EXERCISE OBJECTIVE: From the entries that follow, extract each line holding the string "item".

DATASET ENTRIES:

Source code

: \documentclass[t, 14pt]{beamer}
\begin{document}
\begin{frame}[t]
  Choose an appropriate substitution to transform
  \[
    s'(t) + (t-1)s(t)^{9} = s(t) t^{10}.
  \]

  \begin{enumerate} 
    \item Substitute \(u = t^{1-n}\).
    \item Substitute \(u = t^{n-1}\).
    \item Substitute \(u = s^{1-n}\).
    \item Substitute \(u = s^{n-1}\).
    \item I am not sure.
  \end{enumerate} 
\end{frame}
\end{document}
* * *
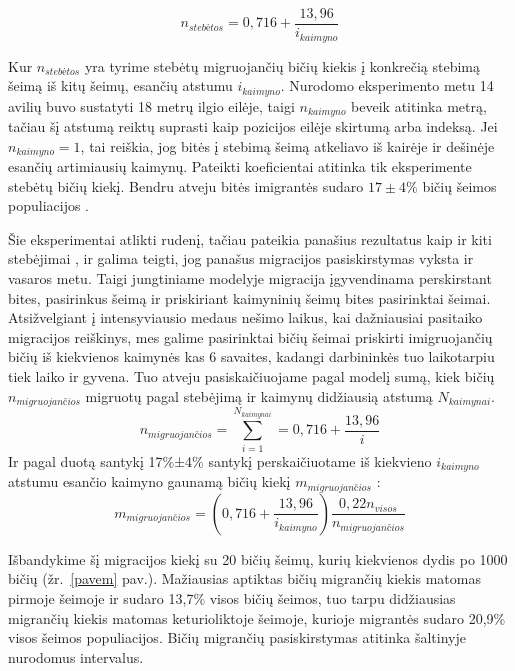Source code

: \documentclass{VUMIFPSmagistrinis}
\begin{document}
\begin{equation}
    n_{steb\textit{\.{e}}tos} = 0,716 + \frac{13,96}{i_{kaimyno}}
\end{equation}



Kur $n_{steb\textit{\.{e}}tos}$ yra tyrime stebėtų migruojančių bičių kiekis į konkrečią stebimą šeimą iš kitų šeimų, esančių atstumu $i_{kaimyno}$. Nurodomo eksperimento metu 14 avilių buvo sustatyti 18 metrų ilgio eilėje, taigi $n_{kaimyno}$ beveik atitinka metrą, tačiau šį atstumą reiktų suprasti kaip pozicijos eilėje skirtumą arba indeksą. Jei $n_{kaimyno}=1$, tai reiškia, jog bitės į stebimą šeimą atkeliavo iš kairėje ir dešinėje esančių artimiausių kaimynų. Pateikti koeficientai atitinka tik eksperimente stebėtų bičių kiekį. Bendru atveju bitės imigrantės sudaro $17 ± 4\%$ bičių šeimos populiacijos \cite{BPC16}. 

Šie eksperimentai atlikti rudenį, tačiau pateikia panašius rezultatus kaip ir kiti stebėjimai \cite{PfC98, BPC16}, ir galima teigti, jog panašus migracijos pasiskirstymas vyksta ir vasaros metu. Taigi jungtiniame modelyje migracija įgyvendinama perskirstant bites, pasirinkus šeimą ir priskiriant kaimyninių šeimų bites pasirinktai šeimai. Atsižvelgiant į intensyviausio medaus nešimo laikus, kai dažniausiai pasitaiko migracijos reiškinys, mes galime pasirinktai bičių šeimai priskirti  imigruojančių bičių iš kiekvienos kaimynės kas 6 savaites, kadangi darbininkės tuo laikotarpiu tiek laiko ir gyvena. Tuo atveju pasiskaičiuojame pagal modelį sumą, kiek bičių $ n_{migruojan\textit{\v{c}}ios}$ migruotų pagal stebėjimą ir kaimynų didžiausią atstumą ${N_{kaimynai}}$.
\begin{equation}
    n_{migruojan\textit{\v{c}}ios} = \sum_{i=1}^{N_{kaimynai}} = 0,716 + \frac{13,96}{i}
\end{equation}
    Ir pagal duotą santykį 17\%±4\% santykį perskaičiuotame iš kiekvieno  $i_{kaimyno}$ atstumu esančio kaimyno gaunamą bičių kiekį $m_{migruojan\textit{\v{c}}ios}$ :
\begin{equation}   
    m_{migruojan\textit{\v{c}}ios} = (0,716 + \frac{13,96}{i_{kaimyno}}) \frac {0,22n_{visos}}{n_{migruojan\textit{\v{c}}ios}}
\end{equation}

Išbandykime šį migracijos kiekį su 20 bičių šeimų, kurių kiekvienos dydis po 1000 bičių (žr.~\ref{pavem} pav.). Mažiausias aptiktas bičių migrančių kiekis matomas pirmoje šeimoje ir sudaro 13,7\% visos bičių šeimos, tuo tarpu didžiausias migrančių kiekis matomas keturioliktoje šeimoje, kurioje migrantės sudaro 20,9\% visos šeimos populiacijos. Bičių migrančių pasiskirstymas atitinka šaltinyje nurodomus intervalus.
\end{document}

RESULT OF THE EXERCISE:
    \item Substitute \(u = t^{1-n}\).
    \item Substitute \(u = t^{n-1}\).
    \item Substitute \(u = s^{1-n}\).
    \item Substitute \(u = s^{n-1}\).
    \item I am not sure.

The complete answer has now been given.